[Required work]: Whenever a line below mentions the word "install", that line should be copied.

[Records for the task]:

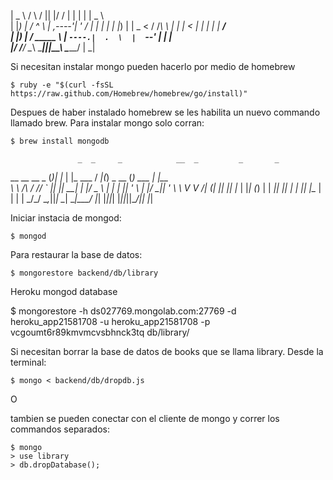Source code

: |   _  \      /   \     /      ||  |/  / |  |  |  | |   _  \  
|  |_)  |    /  ^  \   |  ,----'|  '  /  |  |  |  | |  |_)  | 
|   _  <    /  /_\  \  |  |     |    <   |  |  |  | |   ___/  
|  |_)  |  /  _____  \ |  `----.|  .  \  |  `--'  | |  |      
|______/  /__/     \__\ \______||__|\__\  \______/  | _|      


Si necesitan instalar mongo pueden hacerlo por medio de homebrew
	
	$ ruby -e "$(curl -fsSL https://raw.github.com/Homebrew/homebrew/go/install)"

Despues de haber instalado homebrew se les habilita un nuevo commando llamado brew.
Para instalar mongo solo corran:

	$ brew install mongodb

                   _  _     _            __  _         _       _     
  __      __ __ _ (_)| |_  | |_  ___    / _|(_) _ __  (_) ___ | |__  
  \ \ /\ / // _` || || __| | __|/ _ \  | |_ | || '_ \ | |/ __|| '_ \ 
   \ V  V /| (_| || || |_  | |_| (_) | |  _|| || | | || |\__ \| | | |
    \_/\_/  \__,_||_| \__|  \__|\___/  |_|  |_||_| |_||_||___/|_| |_|
                                                                     


Iniciar instacia de mongod:

	$ mongod

Para restaurar la base de datos:

	$ mongorestore backend/db/library

Heroku mongod database

  $ mongorestore -h ds027769.mongolab.com:27769 -d heroku_app21581708 -u heroku_app21581708 -p vcgoumt6r89kmvmcvsbhnck3tq db/library/



Si necesitan borrar la base de datos de books que se llama library.
Desde la terminal:

  	$ mongo < backend/db/dropdb.js 

O 

tambien se pueden conectar con el cliente de mongo y correr los commandos separados:

 	$ mongo
 	> use library
 	> db.dropDatabase();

[Exercise solution]:
	$ ruby -e "$(curl -fsSL https://raw.github.com/Homebrew/homebrew/go/install)"
	$ brew install mongodb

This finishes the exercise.